*** Opening EXERCISE DATA ***
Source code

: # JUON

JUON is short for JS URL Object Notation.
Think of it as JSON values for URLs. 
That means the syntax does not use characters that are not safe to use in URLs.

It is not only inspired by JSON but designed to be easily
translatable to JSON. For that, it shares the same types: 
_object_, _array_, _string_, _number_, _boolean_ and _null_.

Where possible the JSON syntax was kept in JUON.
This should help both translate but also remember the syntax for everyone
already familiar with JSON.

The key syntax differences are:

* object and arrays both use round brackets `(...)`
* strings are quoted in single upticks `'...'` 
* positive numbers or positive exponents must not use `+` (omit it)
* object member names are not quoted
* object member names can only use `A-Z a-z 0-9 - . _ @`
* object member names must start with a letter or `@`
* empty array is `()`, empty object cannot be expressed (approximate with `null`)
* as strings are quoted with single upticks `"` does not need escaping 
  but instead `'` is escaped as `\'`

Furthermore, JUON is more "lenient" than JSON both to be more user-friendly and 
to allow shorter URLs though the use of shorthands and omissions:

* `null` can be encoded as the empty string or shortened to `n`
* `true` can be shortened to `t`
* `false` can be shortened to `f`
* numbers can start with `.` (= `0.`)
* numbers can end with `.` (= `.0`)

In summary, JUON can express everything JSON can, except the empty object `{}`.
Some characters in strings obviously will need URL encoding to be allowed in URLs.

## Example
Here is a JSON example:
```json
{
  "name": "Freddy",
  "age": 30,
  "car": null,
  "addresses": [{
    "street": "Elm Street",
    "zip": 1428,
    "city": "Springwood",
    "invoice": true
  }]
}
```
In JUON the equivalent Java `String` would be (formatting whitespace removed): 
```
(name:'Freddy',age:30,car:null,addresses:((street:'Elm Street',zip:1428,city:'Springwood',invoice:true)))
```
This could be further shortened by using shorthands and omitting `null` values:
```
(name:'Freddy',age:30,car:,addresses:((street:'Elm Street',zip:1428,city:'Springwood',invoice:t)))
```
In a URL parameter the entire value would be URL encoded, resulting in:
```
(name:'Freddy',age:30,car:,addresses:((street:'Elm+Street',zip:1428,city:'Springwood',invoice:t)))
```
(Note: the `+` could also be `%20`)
*** Closing EXERCISE DATA ***
Your task is to transcribe, with no changes, only the lines of the listing above that lie between the line holding "That means the" and the line holding "Where possible the", inclusive.

That means the syntax does not use characters that are not safe to use in URLs.

It is not only inspired by JSON but designed to be easily
translatable to JSON. For that, it shares the same types: 
_object_, _array_, _string_, _number_, _boolean_ and _null_.

Where possible the JSON syntax was kept in JUON.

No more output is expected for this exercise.